THE PROBLEM
Copy out the whole listing exactly as given. Skip the pictures.
[Opening RECORDS TO USE section]
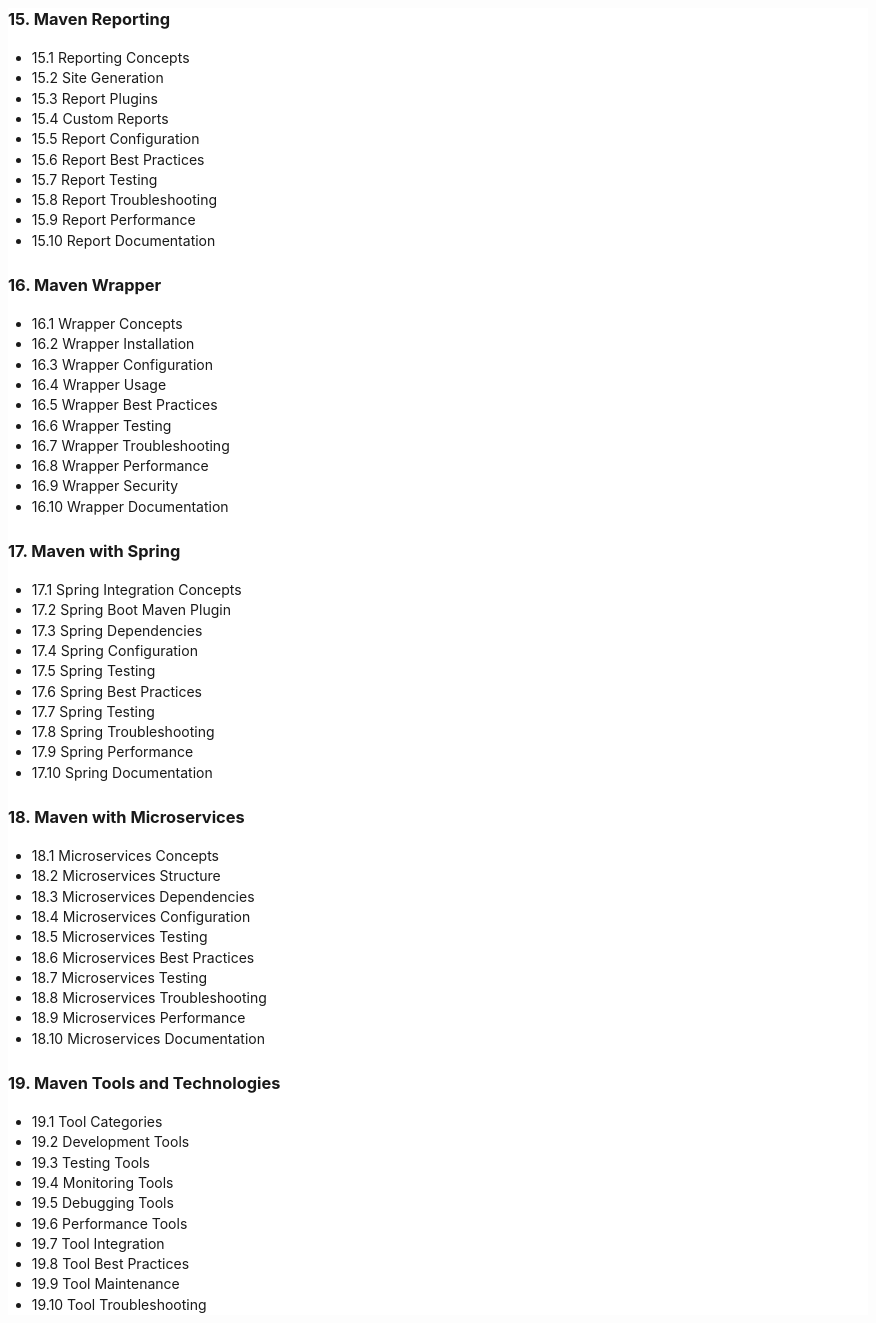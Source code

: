 ### 15. Maven Reporting
- 15.1 Reporting Concepts
- 15.2 Site Generation
- 15.3 Report Plugins
- 15.4 Custom Reports
- 15.5 Report Configuration
- 15.6 Report Best Practices
- 15.7 Report Testing
- 15.8 Report Troubleshooting
- 15.9 Report Performance
- 15.10 Report Documentation

### 16. Maven Wrapper
- 16.1 Wrapper Concepts
- 16.2 Wrapper Installation
- 16.3 Wrapper Configuration
- 16.4 Wrapper Usage
- 16.5 Wrapper Best Practices
- 16.6 Wrapper Testing
- 16.7 Wrapper Troubleshooting
- 16.8 Wrapper Performance
- 16.9 Wrapper Security
- 16.10 Wrapper Documentation

### 17. Maven with Spring
- 17.1 Spring Integration Concepts
- 17.2 Spring Boot Maven Plugin
- 17.3 Spring Dependencies
- 17.4 Spring Configuration
- 17.5 Spring Testing
- 17.6 Spring Best Practices
- 17.7 Spring Testing
- 17.8 Spring Troubleshooting
- 17.9 Spring Performance
- 17.10 Spring Documentation

### 18. Maven with Microservices
- 18.1 Microservices Concepts
- 18.2 Microservices Structure
- 18.3 Microservices Dependencies
- 18.4 Microservices Configuration
- 18.5 Microservices Testing
- 18.6 Microservices Best Practices
- 18.7 Microservices Testing
- 18.8 Microservices Troubleshooting
- 18.9 Microservices Performance
- 18.10 Microservices Documentation

### 19. Maven Tools and Technologies
- 19.1 Tool Categories
- 19.2 Development Tools
- 19.3 Testing Tools
- 19.4 Monitoring Tools
- 19.5 Debugging Tools
- 19.6 Performance Tools
- 19.7 Tool Integration
- 19.8 Tool Best Practices
- 19.9 Tool Maintenance
- 19.10 Tool Troubleshooting
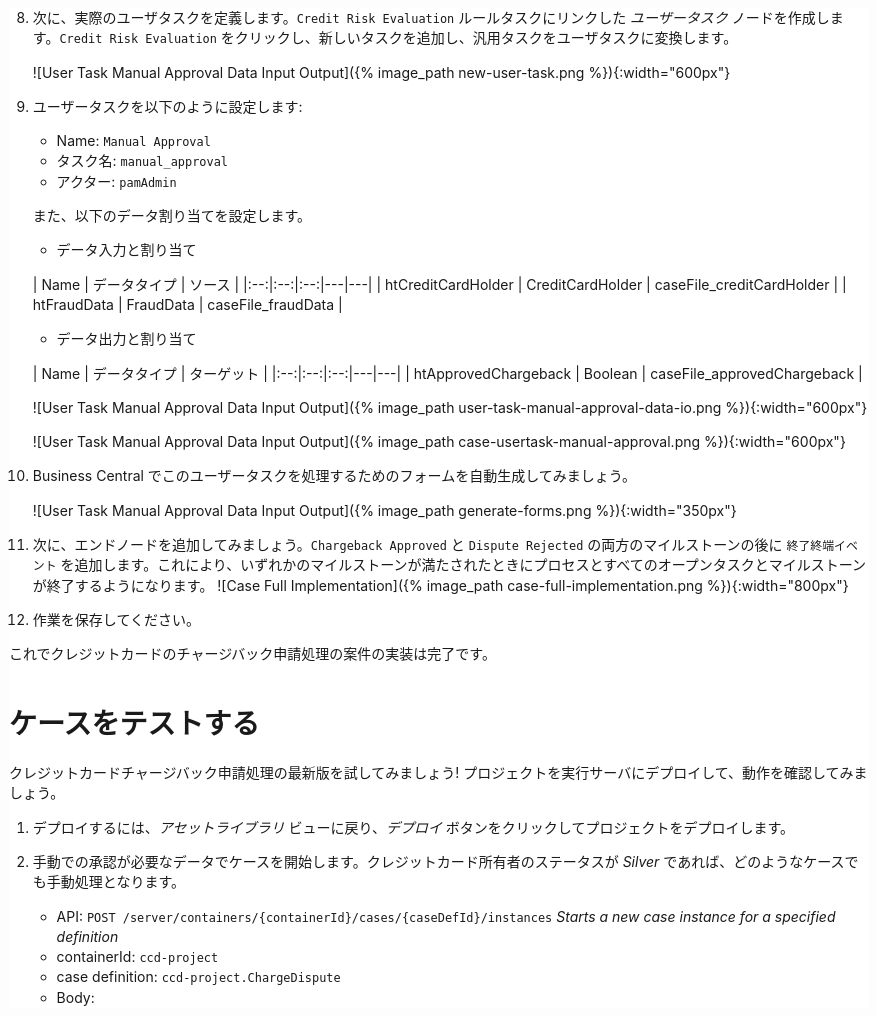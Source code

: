 8. 次に、実際のユーザタスクを定義します。`Credit Risk Evaluation` ルールタスクにリンクした _ユーザータスク_ ノードを作成します。`Credit Risk Evaluation` をクリックし、新しいタスクを追加し、汎用タスクをユーザタスクに変換します。

	![User Task Manual Approval Data Input Output]({% image_path new-user-task.png %}){:width="600px"}


10. ユーザータスクを以下のように設定します:

    * Name: `Manual Approval`  
    * タスク名: `manual_approval`  
    * アクター: `pamAdmin`  

    また、以下のデータ割り当てを設定します。

    * データ入力と割り当て

    | Name  | データタイプ | ソース |
    |:--:|:--:|:--:|---|---|
    | htCreditCardHolder | CreditCardHolder | caseFile_creditCardHolder |
    | htFraudData | FraudData | caseFile_fraudData |

    * データ出力と割り当て

    | Name  | データタイプ | ターゲット |
    |:--:|:--:|:--:|---|---|
    | htApprovedChargeback | Boolean | caseFile_approvedChargeback |

    ![User Task Manual Approval Data Input Output]({% image_path user-task-manual-approval-data-io.png %}){:width="600px"}

    ![User Task Manual Approval Data Input Output]({% image_path case-usertask-manual-approval.png %}){:width="600px"}

9. Business Central でこのユーザータスクを処理するためのフォームを自動生成してみましょう。

   ![User Task Manual Approval Data Input Output]({% image_path generate-forms.png %}){:width="350px"}

10. 次に、エンドノードを追加してみましょう。`Chargeback Approved` と `Dispute Rejected` の両方のマイルストーンの後に `終了終端イベント` を追加します。これにより、いずれかのマイルストーンが満たされたときにプロセスとすべてのオープンタスクとマイルストーンが終了するようになります。
  ![Case Full Implementation]({% image_path case-full-implementation.png %}){:width="800px"}

10. 作業を保存してください。

これでクレジットカードのチャージバック申請処理の案件の実装は完了です。

# ケースをテストする

クレジットカードチャージバック申請処理の最新版を試してみましょう! 
プロジェクトを実行サーバにデプロイして、動作を確認してみましょう。

1. デプロイするには、_アセットライブラリ_ ビューに戻り、_デプロイ_ ボタンをクリックしてプロジェクトをデプロイします。

1. 手動での承認が必要なデータでケースを開始します。クレジットカード所有者のステータスが _Silver_ であれば、どのようなケースでも手動処理となります。
      
    * API: `POST /server/containers/{containerId}/cases/{caseDefId}/instances` *Starts a new case instance for a specified definition*
    * containerId: `ccd-project`
    * case definition: `ccd-project.ChargeDispute` 
    * Body: 
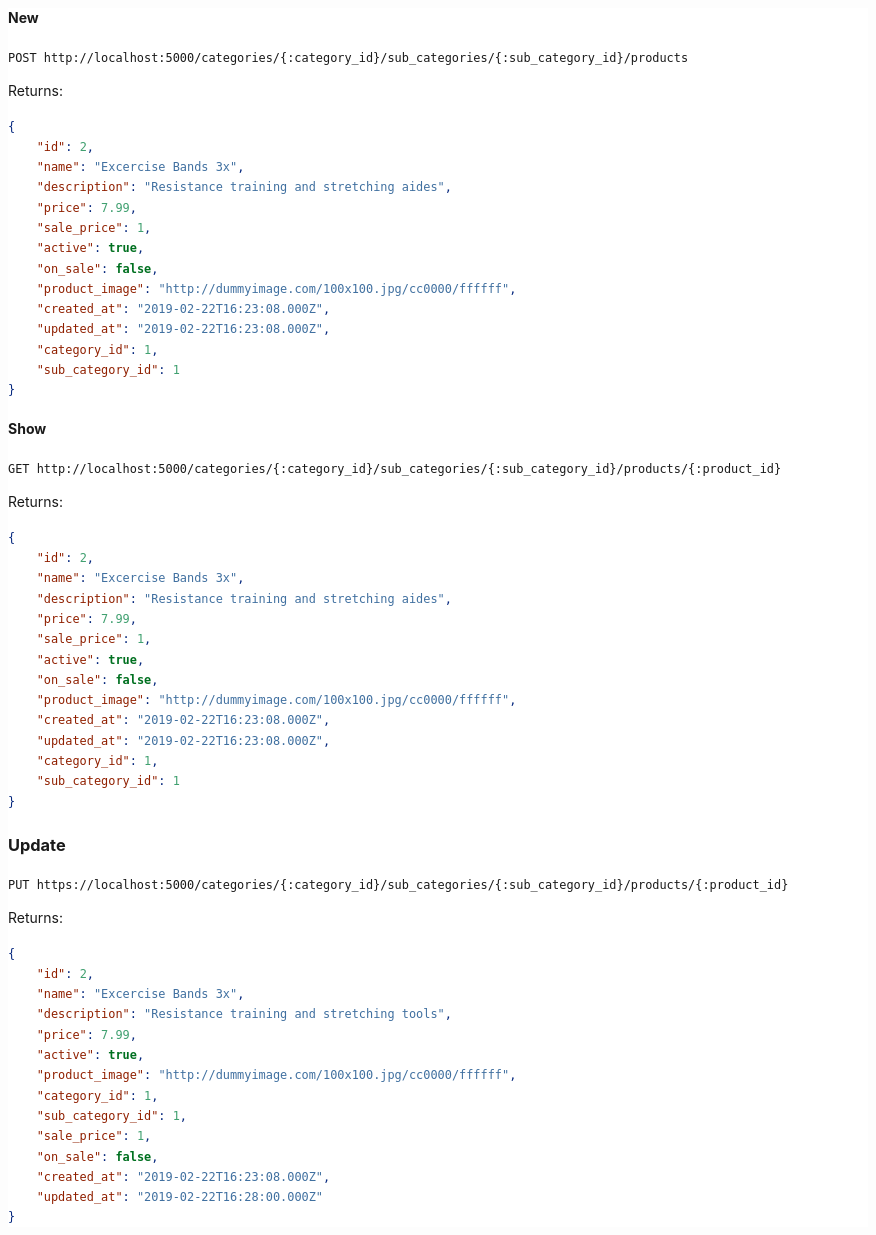 #### New
`POST http://localhost:5000/categories/{:category_id}/sub_categories/{:sub_category_id}/products`

Returns:
```json
{
    "id": 2,
    "name": "Excercise Bands 3x",
    "description": "Resistance training and stretching aides",
    "price": 7.99,
    "sale_price": 1,
    "active": true,
    "on_sale": false,
    "product_image": "http://dummyimage.com/100x100.jpg/cc0000/ffffff",
    "created_at": "2019-02-22T16:23:08.000Z",
    "updated_at": "2019-02-22T16:23:08.000Z",
    "category_id": 1,
    "sub_category_id": 1
}
```

#### Show
`GET http://localhost:5000/categories/{:category_id}/sub_categories/{:sub_category_id}/products/{:product_id}`

Returns:
```json
{
    "id": 2,
    "name": "Excercise Bands 3x",
    "description": "Resistance training and stretching aides",
    "price": 7.99,
    "sale_price": 1,
    "active": true,
    "on_sale": false,
    "product_image": "http://dummyimage.com/100x100.jpg/cc0000/ffffff",
    "created_at": "2019-02-22T16:23:08.000Z",
    "updated_at": "2019-02-22T16:23:08.000Z",
    "category_id": 1,
    "sub_category_id": 1
}
```


### Update
`PUT https://localhost:5000/categories/{:category_id}/sub_categories/{:sub_category_id}/products/{:product_id}`

Returns:
```json
{
    "id": 2,
    "name": "Excercise Bands 3x",
    "description": "Resistance training and stretching tools",
    "price": 7.99,
    "active": true,
    "product_image": "http://dummyimage.com/100x100.jpg/cc0000/ffffff",
    "category_id": 1,
    "sub_category_id": 1,
    "sale_price": 1,
    "on_sale": false,
    "created_at": "2019-02-22T16:23:08.000Z",
    "updated_at": "2019-02-22T16:28:00.000Z"
}
```
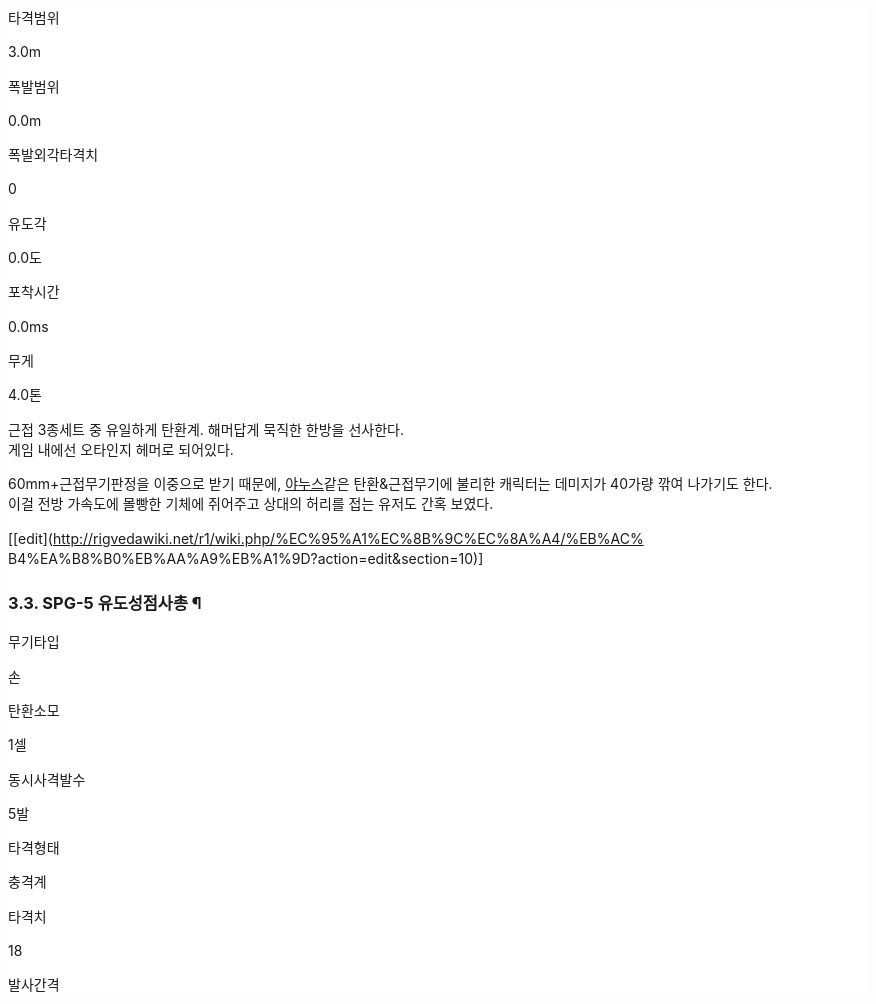 타격범위

3.0m

폭발범위

0.0m

폭발외각타격치

0

유도각

0.0도

포착시간

0.0ms

무게

4.0톤

  
근접 3종세트 중 유일하게 탄환계. 해머답게 묵직한 한방을 선사한다.  
게임 내에선 오타인지 헤머로 되어있다.

  

60mm+근접무기판정을 이중으로 받기 때문에,
[야누스](%EC%95%BC%EB%88%84%EC%8A%A4%28%EC%95%A1%EC%8B%9C%EC%8A%A4%29.md)같은
탄환&근접무기에 불리한 캐릭터는 데미지가 40가량 깎여 나가기도 한다.  
이걸 전방 가속도에 몰빵한 기체에 쥐어주고 상대의 허리를 접는 유저도 간혹 보였다.

  

[[edit](http://rigvedawiki.net/r1/wiki.php/%EC%95%A1%EC%8B%9C%EC%8A%A4/%EB%AC%
B4%EA%B8%B0%EB%AA%A9%EB%A1%9D?action=edit&section=10)]

### 3.3. SPG-5 유도성점사총 ¶

  

무기타입

손

탄환소모

1셀

동시사격발수

5발

타격형태

충격계

타격치

18

발사간격
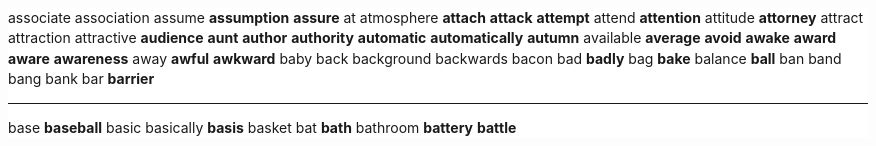associate 
association 
assume 
**assumption** 
**assure** 
at 
atmosphere 
**attach** 
**attack** 
**attempt** 
attend 
**attention** 
attitude 
**attorney** 
attract 
attraction 
attractive 
**audience** 
**aunt** 
**author** 
**authority** 
**automatic** 
**automatically** 
**autumn** 
available 
**average** 
**avoid** 
**awake** 
**award** 
**aware** 
**awareness** 
away 
**awful** 
**awkward** 
baby 
back 
background 
backwards 
bacon 
bad 
**badly** 
bag 
**bake** 
balance 
**ball** 
ban 
band 
bang 
bank 
bar 
**barrier** 
***
base 
**baseball**
basic 
basically 
**basis** 
basket 
bat 
**bath** 
bathroom 
**battery** 
**battle**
[Closing RECORDS TO USE section]
RESPONSE BOX
Source code

: ### 15. Maven Reporting
- 15.1 Reporting Concepts
- 15.2 Site Generation
- 15.3 Report Plugins
- 15.4 Custom Reports
- 15.5 Report Configuration
- 15.6 Report Best Practices
- 15.7 Report Testing
- 15.8 Report Troubleshooting
- 15.9 Report Performance
- 15.10 Report Documentation

### 16. Maven Wrapper
- 16.1 Wrapper Concepts
- 16.2 Wrapper Installation
- 16.3 Wrapper Configuration
- 16.4 Wrapper Usage
- 16.5 Wrapper Best Practices
- 16.6 Wrapper Testing
- 16.7 Wrapper Troubleshooting
- 16.8 Wrapper Performance
- 16.9 Wrapper Security
- 16.10 Wrapper Documentation

### 17. Maven with Spring
- 17.1 Spring Integration Concepts
- 17.2 Spring Boot Maven Plugin
- 17.3 Spring Dependencies
- 17.4 Spring Configuration
- 17.5 Spring Testing
- 17.6 Spring Best Practices
- 17.7 Spring Testing
- 17.8 Spring Troubleshooting
- 17.9 Spring Performance
- 17.10 Spring Documentation

### 18. Maven with Microservices
- 18.1 Microservices Concepts
- 18.2 Microservices Structure
- 18.3 Microservices Dependencies
- 18.4 Microservices Configuration
- 18.5 Microservices Testing
- 18.6 Microservices Best Practices
- 18.7 Microservices Testing
- 18.8 Microservices Troubleshooting
- 18.9 Microservices Performance
- 18.10 Microservices Documentation

### 19. Maven Tools and Technologies
- 19.1 Tool Categories
- 19.2 Development Tools
- 19.3 Testing Tools
- 19.4 Monitoring Tools
- 19.5 Debugging Tools
- 19.6 Performance Tools
- 19.7 Tool Integration
- 19.8 Tool Best Practices
- 19.9 Tool Maintenance
- 19.10 Tool Troubleshooting
Source code

: 8. 次に、実際のユーザタスクを定義します。`Credit Risk Evaluation` ルールタスクにリンクした _ユーザータスク_ ノードを作成します。`Credit Risk Evaluation` をクリックし、新しいタスクを追加し、汎用タスクをユーザタスクに変換します。

	![User Task Manual Approval Data Input Output]({% image_path new-user-task.png %}){:width="600px"}


10. ユーザータスクを以下のように設定します:

    * Name: `Manual Approval`  
    * タスク名: `manual_approval`  
    * アクター: `pamAdmin`  

    また、以下のデータ割り当てを設定します。

    * データ入力と割り当て

    | Name  | データタイプ | ソース |
    |:--:|:--:|:--:|---|---|
    | htCreditCardHolder | CreditCardHolder | caseFile_creditCardHolder |
    | htFraudData | FraudData | caseFile_fraudData |

    * データ出力と割り当て

    | Name  | データタイプ | ターゲット |
    |:--:|:--:|:--:|---|---|
    | htApprovedChargeback | Boolean | caseFile_approvedChargeback |

    ![User Task Manual Approval Data Input Output]({% image_path user-task-manual-approval-data-io.png %}){:width="600px"}

    ![User Task Manual Approval Data Input Output]({% image_path case-usertask-manual-approval.png %}){:width="600px"}

9. Business Central でこのユーザータスクを処理するためのフォームを自動生成してみましょう。

   ![User Task Manual Approval Data Input Output]({% image_path generate-forms.png %}){:width="350px"}

10. 次に、エンドノードを追加してみましょう。`Chargeback Approved` と `Dispute Rejected` の両方のマイルストーンの後に `終了終端イベント` を追加します。これにより、いずれかのマイルストーンが満たされたときにプロセスとすべてのオープンタスクとマイルストーンが終了するようになります。
  ![Case Full Implementation]({% image_path case-full-implementation.png %}){:width="800px"}

10. 作業を保存してください。

これでクレジットカードのチャージバック申請処理の案件の実装は完了です。

# ケースをテストする

クレジットカードチャージバック申請処理の最新版を試してみましょう! 
プロジェクトを実行サーバにデプロイして、動作を確認してみましょう。

1. デプロイするには、_アセットライブラリ_ ビューに戻り、_デプロイ_ ボタンをクリックしてプロジェクトをデプロイします。

1. 手動での承認が必要なデータでケースを開始します。クレジットカード所有者のステータスが _Silver_ であれば、どのようなケースでも手動処理となります。
      
    * API: `POST /server/containers/{containerId}/cases/{caseDefId}/instances` *Starts a new case instance for a specified definition*
    * containerId: `ccd-project`
    * case definition: `ccd-project.ChargeDispute` 
    * Body: 
 #### New
`POST http://localhost:5000/categories/{:category_id}/sub_categories/{:sub_category_id}/products`

Returns:
```json
{
    "id": 2,
    "name": "Excercise Bands 3x",
    "description": "Resistance training and stretching aides",
    "price": 7.99,
    "sale_price": 1,
    "active": true,
    "on_sale": false,
    "product_image": "http://dummyimage.com/100x100.jpg/cc0000/ffffff",
    "created_at": "2019-02-22T16:23:08.000Z",
    "updated_at": "2019-02-22T16:23:08.000Z",
    "category_id": 1,
    "sub_category_id": 1
}
```

#### Show
`GET http://localhost:5000/categories/{:category_id}/sub_categories/{:sub_category_id}/products/{:product_id}`

Returns:
```json
{
    "id": 2,
    "name": "Excercise Bands 3x",
    "description": "Resistance training and stretching aides",
    "price": 7.99,
    "sale_price": 1,
    "active": true,
    "on_sale": false,
    "product_image": "http://dummyimage.com/100x100.jpg/cc0000/ffffff",
    "created_at": "2019-02-22T16:23:08.000Z",
    "updated_at": "2019-02-22T16:23:08.000Z",
    "category_id": 1,
    "sub_category_id": 1
}
```


### Update
`PUT https://localhost:5000/categories/{:category_id}/sub_categories/{:sub_category_id}/products/{:product_id}`

Returns:
```json
{
    "id": 2,
    "name": "Excercise Bands 3x",
    "description": "Resistance training and stretching tools",
    "price": 7.99,
    "active": true,
    "product_image": "http://dummyimage.com/100x100.jpg/cc0000/ffffff",
    "category_id": 1,
    "sub_category_id": 1,
    "sale_price": 1,
    "on_sale": false,
    "created_at": "2019-02-22T16:23:08.000Z",
    "updated_at": "2019-02-22T16:28:00.000Z"
}
```
 타격범위

3.0m

폭발범위

0.0m

폭발외각타격치

0

유도각

0.0도

포착시간

0.0ms

무게

4.0톤

  
근접 3종세트 중 유일하게 탄환계. 해머답게 묵직한 한방을 선사한다.  
게임 내에선 오타인지 헤머로 되어있다.

  

60mm+근접무기판정을 이중으로 받기 때문에,
[야누스](%EC%95%BC%EB%88%84%EC%8A%A4%28%EC%95%A1%EC%8B%9C%EC%8A%A4%29.md)같은
탄환&근접무기에 불리한 캐릭터는 데미지가 40가량 깎여 나가기도 한다.  
이걸 전방 가속도에 몰빵한 기체에 쥐어주고 상대의 허리를 접는 유저도 간혹 보였다.

  

[[edit](http://rigvedawiki.net/r1/wiki.php/%EC%95%A1%EC%8B%9C%EC%8A%A4/%EB%AC%
B4%EA%B8%B0%EB%AA%A9%EB%A1%9D?action=edit&section=10)]

### 3.3. SPG-5 유도성점사총 ¶

  

무기타입

손

탄환소모

1셀

동시사격발수

5발

타격형태

충격계

타격치

18

발사간격
associate 
association 
assume 
**assumption** 
**assure** 
at 
atmosphere 
**attach** 
**attack** 
**attempt** 
attend 
**attention** 
attitude 
**attorney** 
attract 
attraction 
attractive 
**audience** 
**aunt** 
**author** 
**authority** 
**automatic** 
**automatically** 
**autumn** 
available 
**average** 
**avoid** 
**awake** 
**award** 
**aware** 
**awareness** 
away 
**awful** 
**awkward** 
baby 
back 
background 
backwards 
bacon 
bad 
**badly** 
bag 
**bake** 
balance 
**ball** 
ban 
band 
bang 
bank 
bar 
**barrier** 
***
base 
**baseball**
basic 
basically 
**basis** 
basket 
bat 
**bath** 
bathroom 
**battery** 
**battle**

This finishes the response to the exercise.